In 2011, the Ministry of Education issued the Guidelines for Curriculum Setting and Preparation of Teaching Materials for Literacy Education, requiring local literacy courses to integrate literacy and numeracy learning with adult basic life skills, vocational skills training, health care, legal knowledge, and protection of rights and interests. For many years, some places have carried out "foreign language literacy" for people who go abroad to work and "urban living ability literacy" for farmers who work in cities. Experts believe that this kind of literacy is worth further promotion, and it should be moved from "scanning text blindness" to "scanning cultural blindness", integrating educational resources, targeting different groups, and carrying out new literacy work flexibly and accurately.

Large-scale organized literacy continues to be carried out in the prison system.
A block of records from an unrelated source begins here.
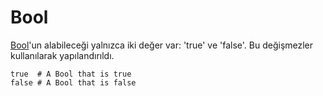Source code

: # Bool

[Bool](http://crystal-lang.org/api/Bool.html)'un alabileceği yalnızca iki değer var: 'true' ve 'false'. Bu değişmezler kullanılarak yapılandırıldı.


```crystal
true  # A Bool that is true
false # A Bool that is false
```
On 25 April 2012, Wu Aiying, Minister of Justice of the People's Republic of China, said that since 2008, 1.25 million prisoners have been given literacy and compulsory education in prisons nationwide.

Statistics from the Ministry of Education show that in 2014, there were only 10,800 full-time teachers for literacy education in China, a decrease for the third consecutive year, and only 455,500 people participated in literacy learning. Regular literacy classes are no longer available in remote rural areas. The government has stopped making literacy requirements because some of the remaining illiterates are too old. There has also been no special literacy fund allocated at the grassroots level for many years, and literacy work has often stalled as a result.